My reason for this is that I an not happy with petty actions taken by a moderator by deleting a sentence from one of my recent postings for what in his words "He felt it could be contstrued as a bit personal" This message had been on the board for 3 hours before he made that decission, and to the best of my knowledge, no complaint made.But to add insult to injury, I asked him why he had not deleted the other persons comment that I had responded to, which I found insulting, his answer to that was "I didn't even notice that"
So much for moderating. I have managed and moderated many chatrooms and MSN sites over the past 15 years, the idea is to be impartial and not to create a problem where there is'nt one.

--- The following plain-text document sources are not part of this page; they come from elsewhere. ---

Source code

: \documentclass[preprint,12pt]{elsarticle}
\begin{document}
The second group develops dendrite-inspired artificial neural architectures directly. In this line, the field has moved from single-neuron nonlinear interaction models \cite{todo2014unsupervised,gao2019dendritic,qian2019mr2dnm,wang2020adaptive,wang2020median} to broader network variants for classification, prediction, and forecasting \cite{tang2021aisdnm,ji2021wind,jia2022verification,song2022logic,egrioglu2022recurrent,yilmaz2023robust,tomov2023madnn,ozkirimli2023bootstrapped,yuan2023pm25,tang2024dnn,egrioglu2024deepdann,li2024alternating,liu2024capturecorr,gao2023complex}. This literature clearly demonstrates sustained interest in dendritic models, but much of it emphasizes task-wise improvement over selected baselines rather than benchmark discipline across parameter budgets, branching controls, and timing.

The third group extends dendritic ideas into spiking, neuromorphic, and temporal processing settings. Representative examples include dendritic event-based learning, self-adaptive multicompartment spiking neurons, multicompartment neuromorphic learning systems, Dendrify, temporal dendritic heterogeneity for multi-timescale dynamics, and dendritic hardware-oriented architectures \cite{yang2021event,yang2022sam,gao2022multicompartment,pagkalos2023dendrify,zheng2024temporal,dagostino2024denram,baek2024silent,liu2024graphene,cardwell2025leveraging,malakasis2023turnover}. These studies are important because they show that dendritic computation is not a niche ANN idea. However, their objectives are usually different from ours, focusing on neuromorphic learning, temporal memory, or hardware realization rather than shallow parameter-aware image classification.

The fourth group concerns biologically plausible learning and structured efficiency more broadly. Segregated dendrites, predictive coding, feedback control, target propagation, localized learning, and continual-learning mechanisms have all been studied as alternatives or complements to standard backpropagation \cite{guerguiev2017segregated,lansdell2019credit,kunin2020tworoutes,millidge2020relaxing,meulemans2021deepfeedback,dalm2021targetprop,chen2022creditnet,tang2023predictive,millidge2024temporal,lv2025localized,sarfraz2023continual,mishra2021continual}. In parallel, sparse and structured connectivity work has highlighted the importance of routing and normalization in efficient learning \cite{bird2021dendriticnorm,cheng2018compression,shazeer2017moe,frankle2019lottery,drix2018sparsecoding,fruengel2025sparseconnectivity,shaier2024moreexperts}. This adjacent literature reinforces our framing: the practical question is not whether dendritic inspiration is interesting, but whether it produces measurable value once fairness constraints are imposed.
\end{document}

Take care everyone, I wish you all good health and every success in the battle with your diabetes.

John.


----------



## bev (Feb 2, 2011)

ukjohn said:


> To the many friends on here that I have made over the past 2 years and 3 months, I would like to say thank you for all your help, kind words and friendship. I shall carry on reading threads to follow your progress, but will not be making any replies. anyone wishing to keep in touch by PMs I will be more than happy to respond.
> My reason for this is that I an not happy with petty actions taken by a moderator by deleting a sentence from one of my recent postings for what in his words "He felt it could be contstrued as a bit personal" This message had been on the board for 3 hours before he made that decission, and to the best of my knowledge, no complaint made.But to add insult to injury, I asked him why he had not deleted the other persons comment that I had responded to, which I found insulting, his answer to that was "I didn't even notice that"
> So much for moderating. I have managed and moderated many chatrooms and MSN sites over the past 15 years, the idea is to be impartial and not to create a problem where there is'nt one.
> 
> ...



Hi John,
Please do reconsider, the forum will be a less happy place without you here. I didnt see what thread you are referring to - but it doesnt sound a fair way to deal with things does it. I have also had an issue myself and do feel that there are some differences in the way people moderate. I wouldnt like the job myself as it must be hard to get the balance right, but sometimes people can only see things in black or white and forget there may be something inbetween. 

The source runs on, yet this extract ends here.